Record floods hamper relief efforts as downpours continue across Africa
The continent’s worst floods in three decades have deprived some 1.5 million people of their homes and subsistence in 18 countries and killed close to 300.
In Uganda, one of Africa’s worst-hit countries, authorities said that renewed rainfall in north-eastern regions was complicating efforts to deliver aid to flood-affected areas.
“The short, dry period we experienced for three days was broken yesterday and it has been raining for the past 24 hours, making all roads inaccessible,” said State Minister for Disaster Preparedness Musa Ecweru.
“If the rains continue for the next four days, we do not know what will happen. The routes have been destroyed,” he said by phone from Soroti, the north-eastern town where much of the relief effort is being co-ordinated. About 500,000 people are affected in Uganda. Neighbouring regions in southern Sudan, Ethiopia and Kenya have also been hit, where dozens have died.
Forecasts predict more rain in many parts of Africa over the coming days. West Africa has also seen its worst floods in decades, with countries such as Ghana, Togo and Nigeria paying a heavy human and economic toll.
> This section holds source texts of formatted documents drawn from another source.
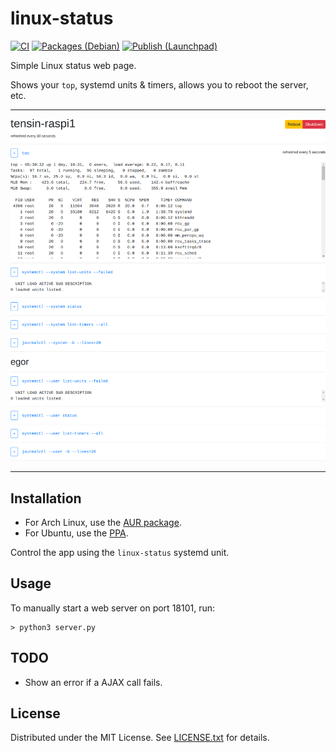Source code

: linux-status
============

[![CI](https://github.com/egor-tensin/linux-status/actions/workflows/ci.yml/badge.svg)](https://github.com/egor-tensin/linux-status/actions/workflows/ci.yml)
[![Packages (Debian)](https://github.com/egor-tensin/linux-status/actions/workflows/debian.yml/badge.svg)](https://github.com/egor-tensin/linux-status/actions/workflows/debian.yml)
[![Publish (Launchpad)](https://github.com/egor-tensin/linux-status/actions/workflows/ppa.yml/badge.svg)](https://github.com/egor-tensin/linux-status/actions/workflows/ppa.yml)

Simple Linux status web page.

Shows your `top`, systemd units & timers, allows you to reboot the server, etc.

---

![Example page][example]

[example]: img/example.png "Example page"

---

Installation
------------

* For Arch Linux, use the [AUR package].
* For Ubuntu, use the [PPA].

[AUR package]: https://aur.archlinux.org/packages/linux-status/
[PPA]: https://launchpad.net/~egor-tensin/+archive/ubuntu/linux-status

Control the app using the `linux-status` systemd unit.

Usage
-----

To manually start a web server on port 18101, run:

    > python3 server.py

TODO
----

* Show an error if a AJAX call fails.

License
-------
Distributed under the MIT License.
See [LICENSE.txt] for details.

[LICENSE.txt]: LICENSE.txt
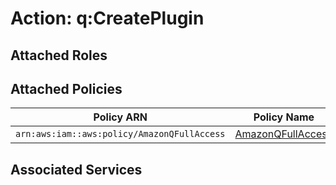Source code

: # Action: q:CreatePlugin

## Attached Roles

## Attached Policies

| Policy ARN | Policy Name |
|------------|-------------|
| `arn:aws:iam::aws:policy/AmazonQFullAccess` | [AmazonQFullAccess](../policies.md#amazonqfullaccess) |

## Associated Services

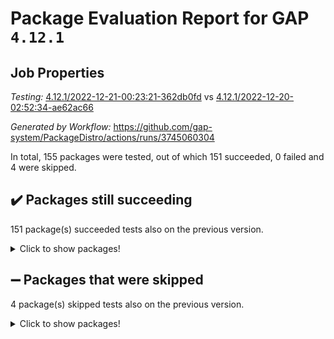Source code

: # Package Evaluation Report for GAP `4.12.1`

## Job Properties

*Testing:* [4.12.1/2022-12-21-00:23:21-362db0fd](https://github.com/gap-system/PackageDistro/blob/data/reports/4.12.1/2022-12-21-00:23:21-362db0fd) vs [4.12.1/2022-12-20-02:52:34-ae62ac66](https://github.com/gap-system/PackageDistro/blob/data/reports/4.12.1/2022-12-20-02:52:34-ae62ac66)

*Generated by Workflow:* https://github.com/gap-system/PackageDistro/actions/runs/3745060304

In total, 155 packages were tested, out of which 151 succeeded, 0 failed and 4 were skipped.

## :heavy_check_mark: Packages still succeeding

151 package(s) succeeded tests also on the previous version.
<details><summary>Click to show packages!</summary>

- 4ti2interface 2022.09-01 [(success)](https://github.com/gap-system/PackageDistro/actions/runs/3745060304/jobs/6359265183)
- ace 5.6.1 [(success)](https://github.com/gap-system/PackageDistro/actions/runs/3745060304/jobs/6359265279)
- aclib 1.3.2 [(success)](https://github.com/gap-system/PackageDistro/actions/runs/3745060304/jobs/6359265356)
- agt 0.3 [(success)](https://github.com/gap-system/PackageDistro/actions/runs/3745060304/jobs/6359265456)
- alnuth 3.2.1 [(success)](https://github.com/gap-system/PackageDistro/actions/runs/3745060304/jobs/6359265546)
- anupq 3.2.6 [(success)](https://github.com/gap-system/PackageDistro/actions/runs/3745060304/jobs/6359265691)
- atlasrep 2.1.6 [(success)](https://github.com/gap-system/PackageDistro/actions/runs/3745060304/jobs/6359265788)
- autodoc 2022.10.20 [(success)](https://github.com/gap-system/PackageDistro/actions/runs/3745060304/jobs/6359265886)
- automata 1.15 [(success)](https://github.com/gap-system/PackageDistro/actions/runs/3745060304/jobs/6359265980)
- automgrp 1.3.2 [(success)](https://github.com/gap-system/PackageDistro/actions/runs/3745060304/jobs/6359266088)
- autpgrp 1.11 [(success)](https://github.com/gap-system/PackageDistro/actions/runs/3745060304/jobs/6359266196)
- cap 2022.12-15 [(success)](https://github.com/gap-system/PackageDistro/actions/runs/3745060304/jobs/6359266304)
- caratinterface 2.3.4 [(success)](https://github.com/gap-system/PackageDistro/actions/runs/3745060304/jobs/6359266414)
- cddinterface 2022.11.01 [(success)](https://github.com/gap-system/PackageDistro/actions/runs/3745060304/jobs/6359266511)
- circle 1.6.5 [(success)](https://github.com/gap-system/PackageDistro/actions/runs/3745060304/jobs/6359266602)
- classicpres 1.22 [(success)](https://github.com/gap-system/PackageDistro/actions/runs/3745060304/jobs/6359266697)
- cohomolo 1.6.10 [(success)](https://github.com/gap-system/PackageDistro/actions/runs/3745060304/jobs/6359266808)
- congruence 1.2.4 [(success)](https://github.com/gap-system/PackageDistro/actions/runs/3745060304/jobs/6359266904)
- corelg 1.56 [(success)](https://github.com/gap-system/PackageDistro/actions/runs/3745060304/jobs/6359266990)
- crime 1.6 [(success)](https://github.com/gap-system/PackageDistro/actions/runs/3745060304/jobs/6359267080)
- crisp 1.4.6 [(success)](https://github.com/gap-system/PackageDistro/actions/runs/3745060304/jobs/6359267192)
- crypting 0.10.4 [(success)](https://github.com/gap-system/PackageDistro/actions/runs/3745060304/jobs/6359267278)
- cryst 4.1.25 [(success)](https://github.com/gap-system/PackageDistro/actions/runs/3745060304/jobs/6359267360)
- crystcat 1.1.10 [(success)](https://github.com/gap-system/PackageDistro/actions/runs/3745060304/jobs/6359267456)
- ctbllib 1.3.4 [(success)](https://github.com/gap-system/PackageDistro/actions/runs/3745060304/jobs/6359267553)
- cubefree 1.19 [(success)](https://github.com/gap-system/PackageDistro/actions/runs/3745060304/jobs/6359267636)
- curlinterface 2.3.1 [(success)](https://github.com/gap-system/PackageDistro/actions/runs/3745060304/jobs/6359267750)
- cvec 2.7.6 [(success)](https://github.com/gap-system/PackageDistro/actions/runs/3745060304/jobs/6359267855)
- datastructures 0.3.0 [(success)](https://github.com/gap-system/PackageDistro/actions/runs/3745060304/jobs/6359267963)
- deepthought 1.0.6 [(success)](https://github.com/gap-system/PackageDistro/actions/runs/3745060304/jobs/6359268066)
- design 1.7 [(success)](https://github.com/gap-system/PackageDistro/actions/runs/3745060304/jobs/6359268167)
- difsets 2.3.1 [(success)](https://github.com/gap-system/PackageDistro/actions/runs/3745060304/jobs/6359268290)
- digraphs 1.6.1 [(success)](https://github.com/gap-system/PackageDistro/actions/runs/3745060304/jobs/6359268383)
- edim 1.3.6 [(success)](https://github.com/gap-system/PackageDistro/actions/runs/3745060304/jobs/6359268473)
- example 4.3.2 [(success)](https://github.com/gap-system/PackageDistro/actions/runs/3745060304/jobs/6359268578)
- examplesforhomalg 2022.11-01 [(success)](https://github.com/gap-system/PackageDistro/actions/runs/3745060304/jobs/6359268688)
- factint 1.6.3 [(success)](https://github.com/gap-system/PackageDistro/actions/runs/3745060304/jobs/6359268811)
- ferret 1.0.9 [(success)](https://github.com/gap-system/PackageDistro/actions/runs/3745060304/jobs/6359268932)
- fga 1.4.0 [(success)](https://github.com/gap-system/PackageDistro/actions/runs/3745060304/jobs/6359269051)
- fining 1.5.4 [(success)](https://github.com/gap-system/PackageDistro/actions/runs/3745060304/jobs/6359269177)
- float 1.0.3 [(success)](https://github.com/gap-system/PackageDistro/actions/runs/3745060304/jobs/6359269347)
- format 1.4.3 [(success)](https://github.com/gap-system/PackageDistro/actions/runs/3745060304/jobs/6359269453)
- forms 1.2.9 [(success)](https://github.com/gap-system/PackageDistro/actions/runs/3745060304/jobs/6359269561)
- fplsa 1.2.5 [(success)](https://github.com/gap-system/PackageDistro/actions/runs/3745060304/jobs/6359269677)
- fr 2.4.12 [(success)](https://github.com/gap-system/PackageDistro/actions/runs/3745060304/jobs/6359269795)
- francy 1.2.5 [(success)](https://github.com/gap-system/PackageDistro/actions/runs/3745060304/jobs/6359269926)
- fwtree 1.3 [(success)](https://github.com/gap-system/PackageDistro/actions/runs/3745060304/jobs/6359270053)
- gapdoc 1.6.6 [(success)](https://github.com/gap-system/PackageDistro/actions/runs/3745060304/jobs/6359270179)
- gauss 2022.12-01 [(success)](https://github.com/gap-system/PackageDistro/actions/runs/3745060304/jobs/6359270314)
- gaussforhomalg 2022.08-03 [(success)](https://github.com/gap-system/PackageDistro/actions/runs/3745060304/jobs/6359270411)
- gbnp 1.0.5 [(success)](https://github.com/gap-system/PackageDistro/actions/runs/3745060304/jobs/6359270511)
- generalizedmorphismsforcap 2022.12-01 [(success)](https://github.com/gap-system/PackageDistro/actions/runs/3745060304/jobs/6359270630)
- genss 1.6.8 [(success)](https://github.com/gap-system/PackageDistro/actions/runs/3745060304/jobs/6359270732)
- gradedmodules 2022.09-02 [(success)](https://github.com/gap-system/PackageDistro/actions/runs/3745060304/jobs/6359270843)
- gradedringforhomalg 2022.11-01 [(success)](https://github.com/gap-system/PackageDistro/actions/runs/3745060304/jobs/6359270961)
- grape 4.9.0 [(success)](https://github.com/gap-system/PackageDistro/actions/runs/3745060304/jobs/6359271067)
- groupoids 1.71 [(success)](https://github.com/gap-system/PackageDistro/actions/runs/3745060304/jobs/6359271239)
- grpconst 2.6.3 [(success)](https://github.com/gap-system/PackageDistro/actions/runs/3745060304/jobs/6359271345)
- guarana 0.96.3 [(success)](https://github.com/gap-system/PackageDistro/actions/runs/3745060304/jobs/6359271445)
- guava 3.17 [(success)](https://github.com/gap-system/PackageDistro/actions/runs/3745060304/jobs/6359271545)
- hap 1.47 [(success)](https://github.com/gap-system/PackageDistro/actions/runs/3745060304/jobs/6359271640)
- hapcryst 0.1.15 [(success)](https://github.com/gap-system/PackageDistro/actions/runs/3745060304/jobs/6359271743)
- hecke 1.5.3 [(success)](https://github.com/gap-system/PackageDistro/actions/runs/3745060304/jobs/6359271843)
- help 3.5 [(success)](https://github.com/gap-system/PackageDistro/actions/runs/3745060304/jobs/6359271958)
- homalg 2022.11-01 [(success)](https://github.com/gap-system/PackageDistro/actions/runs/3745060304/jobs/6359272077)
- homalgtocas 2022.11-02 [(success)](https://github.com/gap-system/PackageDistro/actions/runs/3745060304/jobs/6359272186)
- idrel 2.44 [(success)](https://github.com/gap-system/PackageDistro/actions/runs/3745060304/jobs/6359272309)
- images 1.3.1 [(success)](https://github.com/gap-system/PackageDistro/actions/runs/3745060304/jobs/6359272409)
- intpic 0.3.0 [(success)](https://github.com/gap-system/PackageDistro/actions/runs/3745060304/jobs/6359272526)
- io 4.8.0 [(success)](https://github.com/gap-system/PackageDistro/actions/runs/3745060304/jobs/6359272655)
- io_forhomalg 2022.11-01 [(success)](https://github.com/gap-system/PackageDistro/actions/runs/3745060304/jobs/6359272804)
- irredsol 1.4.4 [(success)](https://github.com/gap-system/PackageDistro/actions/runs/3745060304/jobs/6359272941)
- json 2.1.1 [(success)](https://github.com/gap-system/PackageDistro/actions/runs/3745060304/jobs/6359273094)
- jupyterkernel 1.4.1 [(success)](https://github.com/gap-system/PackageDistro/actions/runs/3745060304/jobs/6359273189)
- jupyterviz 1.5.6 [(success)](https://github.com/gap-system/PackageDistro/actions/runs/3745060304/jobs/6359273324)
- kan 1.34 [(success)](https://github.com/gap-system/PackageDistro/actions/runs/3745060304/jobs/6359273418)
- kbmag 1.5.10 [(success)](https://github.com/gap-system/PackageDistro/actions/runs/3745060304/jobs/6359273512)
- laguna 3.9.5 [(success)](https://github.com/gap-system/PackageDistro/actions/runs/3745060304/jobs/6359273620)
- liealgdb 2.2.1 [(success)](https://github.com/gap-system/PackageDistro/actions/runs/3745060304/jobs/6359273720)
- liepring 2.8 [(success)](https://github.com/gap-system/PackageDistro/actions/runs/3745060304/jobs/6359273788)
- liering 2.4.2 [(success)](https://github.com/gap-system/PackageDistro/actions/runs/3745060304/jobs/6359273869)
- linearalgebraforcap 2022.12-04 [(success)](https://github.com/gap-system/PackageDistro/actions/runs/3745060304/jobs/6359273941)
- localizeringforhomalg 2022.11-01 [(success)](https://github.com/gap-system/PackageDistro/actions/runs/3745060304/jobs/6359274023)
- loops 3.4.3 [(success)](https://github.com/gap-system/PackageDistro/actions/runs/3745060304/jobs/6359274101)
- lpres 1.0.3 [(success)](https://github.com/gap-system/PackageDistro/actions/runs/3745060304/jobs/6359274204)
- majoranaalgebras 1.5.1 [(success)](https://github.com/gap-system/PackageDistro/actions/runs/3745060304/jobs/6359274298)
- mapclass 1.4.6 [(success)](https://github.com/gap-system/PackageDistro/actions/runs/3745060304/jobs/6359274403)
- matgrp 0.70 [(success)](https://github.com/gap-system/PackageDistro/actions/runs/3745060304/jobs/6359274499)
- matricesforhomalg 2022.12-01 [(success)](https://github.com/gap-system/PackageDistro/actions/runs/3745060304/jobs/6359274581)
- modisom 2.5.3 [(success)](https://github.com/gap-system/PackageDistro/actions/runs/3745060304/jobs/6359274705)
- modulepresentationsforcap 2022.12-01 [(success)](https://github.com/gap-system/PackageDistro/actions/runs/3745060304/jobs/6359274806)
- modules 2022.11-01 [(success)](https://github.com/gap-system/PackageDistro/actions/runs/3745060304/jobs/6359274906)
- monoidalcategories 2022.12-01 [(success)](https://github.com/gap-system/PackageDistro/actions/runs/3745060304/jobs/6359275002)
- nconvex 2022.09-01 [(success)](https://github.com/gap-system/PackageDistro/actions/runs/3745060304/jobs/6359275090)
- nilmat 1.4.2 [(success)](https://github.com/gap-system/PackageDistro/actions/runs/3745060304/jobs/6359275185)
- nock 1.5 [(success)](https://github.com/gap-system/PackageDistro/actions/runs/3745060304/jobs/6359275274)
- normalizinterface 1.3.5 [(success)](https://github.com/gap-system/PackageDistro/actions/runs/3745060304/jobs/6359275376)
- nq 2.5.9 [(success)](https://github.com/gap-system/PackageDistro/actions/runs/3745060304/jobs/6359275477)
- numericalsgps 1.3.1 [(success)](https://github.com/gap-system/PackageDistro/actions/runs/3745060304/jobs/6359275541)
- openmath 11.5.2 [(success)](https://github.com/gap-system/PackageDistro/actions/runs/3745060304/jobs/6359275643)
- orb 4.9.0 [(success)](https://github.com/gap-system/PackageDistro/actions/runs/3745060304/jobs/6359275742)
- packagemanager 1.3.2 [(success)](https://github.com/gap-system/PackageDistro/actions/runs/3745060304/jobs/6359275845)
- patternclass 2.4.3 [(success)](https://github.com/gap-system/PackageDistro/actions/runs/3745060304/jobs/6359275943)
- permut 2.0.4 [(success)](https://github.com/gap-system/PackageDistro/actions/runs/3745060304/jobs/6359276045)
- polenta 1.3.10 [(success)](https://github.com/gap-system/PackageDistro/actions/runs/3745060304/jobs/6359276146)
- polymaking 0.8.6 [(success)](https://github.com/gap-system/PackageDistro/actions/runs/3745060304/jobs/6359276239)
- primgrp 3.4.3 [(success)](https://github.com/gap-system/PackageDistro/actions/runs/3745060304/jobs/6359276368)
- profiling 2.5.1 [(success)](https://github.com/gap-system/PackageDistro/actions/runs/3745060304/jobs/6359276452)
- qpa 1.34 [(success)](https://github.com/gap-system/PackageDistro/actions/runs/3745060304/jobs/6359276536)
- quagroup 1.8.3 [(success)](https://github.com/gap-system/PackageDistro/actions/runs/3745060304/jobs/6359276616)
- radiroot 2.9 [(success)](https://github.com/gap-system/PackageDistro/actions/runs/3745060304/jobs/6359276702)
- rcwa 4.7.1 [(success)](https://github.com/gap-system/PackageDistro/actions/runs/3745060304/jobs/6359276783)
- rds 1.8 [(success)](https://github.com/gap-system/PackageDistro/actions/runs/3745060304/jobs/6359276864)
- recog 1.4.2 [(success)](https://github.com/gap-system/PackageDistro/actions/runs/3745060304/jobs/6359276932)
- repndecomp 1.2.1 [(success)](https://github.com/gap-system/PackageDistro/actions/runs/3745060304/jobs/6359276997)
- repsn 3.1.0 [(success)](https://github.com/gap-system/PackageDistro/actions/runs/3745060304/jobs/6359277086)
- resclasses 4.7.3 [(success)](https://github.com/gap-system/PackageDistro/actions/runs/3745060304/jobs/6359277186)
- ringsforhomalg 2022.11-01 [(success)](https://github.com/gap-system/PackageDistro/actions/runs/3745060304/jobs/6359277264)
- sco 2022.09-01 [(success)](https://github.com/gap-system/PackageDistro/actions/runs/3745060304/jobs/6359277387)
- scscp 2.4.0 [(success)](https://github.com/gap-system/PackageDistro/actions/runs/3745060304/jobs/6359277478)
- semigroups 5.2.0 [(success)](https://github.com/gap-system/PackageDistro/actions/runs/3745060304/jobs/6359277569)
- sglppow 2.3 [(success)](https://github.com/gap-system/PackageDistro/actions/runs/3745060304/jobs/6359277653)
- sgpviz 0.999.5 [(success)](https://github.com/gap-system/PackageDistro/actions/runs/3745060304/jobs/6359277742)
- simpcomp 2.1.14 [(success)](https://github.com/gap-system/PackageDistro/actions/runs/3745060304/jobs/6359277838)
- singular 2022.09.23 [(success)](https://github.com/gap-system/PackageDistro/actions/runs/3745060304/jobs/6359277939)
- sl2reps 1.1 [(success)](https://github.com/gap-system/PackageDistro/actions/runs/3745060304/jobs/6359278059)
- sla 1.5.3 [(success)](https://github.com/gap-system/PackageDistro/actions/runs/3745060304/jobs/6359278180)
- smallgrp 1.5.1 [(success)](https://github.com/gap-system/PackageDistro/actions/runs/3745060304/jobs/6359278283)
- smallsemi 0.6.13 [(success)](https://github.com/gap-system/PackageDistro/actions/runs/3745060304/jobs/6359278390)
- sonata 2.9.6 [(success)](https://github.com/gap-system/PackageDistro/actions/runs/3745060304/jobs/6359278494)
- sophus 1.27 [(success)](https://github.com/gap-system/PackageDistro/actions/runs/3745060304/jobs/6359278624)
- spinsym 1.5.2 [(success)](https://github.com/gap-system/PackageDistro/actions/runs/3745060304/jobs/6359278729)
- standardff 0.9.4 [(success)](https://github.com/gap-system/PackageDistro/actions/runs/3745060304/jobs/6359278850)
- symbcompcc 1.3.2 [(success)](https://github.com/gap-system/PackageDistro/actions/runs/3745060304/jobs/6359278959)
- thelma 1.3 [(success)](https://github.com/gap-system/PackageDistro/actions/runs/3745060304/jobs/6359279053)
- tomlib 1.2.9 [(success)](https://github.com/gap-system/PackageDistro/actions/runs/3745060304/jobs/6359279145)
- toolsforhomalg 2022.12-01 [(success)](https://github.com/gap-system/PackageDistro/actions/runs/3745060304/jobs/6359279235)
- toric 1.9.5 [(success)](https://github.com/gap-system/PackageDistro/actions/runs/3745060304/jobs/6359279327)
- toricvarieties 2022.07.13 [(success)](https://github.com/gap-system/PackageDistro/actions/runs/3745060304/jobs/6359279426)
- transgrp 3.6.3 [(success)](https://github.com/gap-system/PackageDistro/actions/runs/3745060304/jobs/6359279515)
- ugaly 4.0.3 [(success)](https://github.com/gap-system/PackageDistro/actions/runs/3745060304/jobs/6359279612)
- unipot 1.5 [(success)](https://github.com/gap-system/PackageDistro/actions/runs/3745060304/jobs/6359279696)
- unitlib 4.1.0 [(success)](https://github.com/gap-system/PackageDistro/actions/runs/3745060304/jobs/6359279816)
- utils 0.81 [(success)](https://github.com/gap-system/PackageDistro/actions/runs/3745060304/jobs/6359279921)
- uuid 0.7 [(success)](https://github.com/gap-system/PackageDistro/actions/runs/3745060304/jobs/6359280016)
- walrus 0.9991 [(success)](https://github.com/gap-system/PackageDistro/actions/runs/3745060304/jobs/6359280133)
- wedderga 4.10.2 [(success)](https://github.com/gap-system/PackageDistro/actions/runs/3745060304/jobs/6359280232)
- xmod 2.88 [(success)](https://github.com/gap-system/PackageDistro/actions/runs/3745060304/jobs/6359280377)
- xmodalg 1.23 [(success)](https://github.com/gap-system/PackageDistro/actions/runs/3745060304/jobs/6359280500)
- yangbaxter 0.10.2 [(success)](https://github.com/gap-system/PackageDistro/actions/runs/3745060304/jobs/6359280591)
- zeromqinterface 0.14 [(success)](https://github.com/gap-system/PackageDistro/actions/runs/3745060304/jobs/6359280712)
</details>

## :heavy_minus_sign: Packages that were skipped

4 package(s) skipped tests also on the previous version.
<details><summary>Click to show packages!</summary>

- browse 1.8.19 [(skipped)](https://github.com/gap-system/PackageDistro/actions/runs/3745060304/jobs/6359091179)
- itc 1.5.1 [(skipped)](https://github.com/gap-system/PackageDistro/actions/runs/3745060304/jobs/6359091179)
- polycyclic 2.16 [(skipped)](https://github.com/gap-system/PackageDistro/actions/runs/3745060304/jobs/6359091179)
- xgap 4.31 [(skipped)](https://github.com/gap-system/PackageDistro/actions/runs/3745060304/jobs/6359091179)
</details>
With displaced people dying of water-borne diseases and electrocution in remote areas, casualty tolls are still being compiled across the continent. Mali, a west African nation more often plagued by droughts, said on Saturday that unprecedented rainfall had killed nine people and left more than 40,000 homeless since July.
Northern countries were not spared, with 13 people killed in Algeria, including 10 in flash floods on Friday south-east of Algiers.
Aid organisations have warned that beyond the immediate needs of those displaced by the floods, destroyed crops could lead to a major food shortage in several parts of the continent.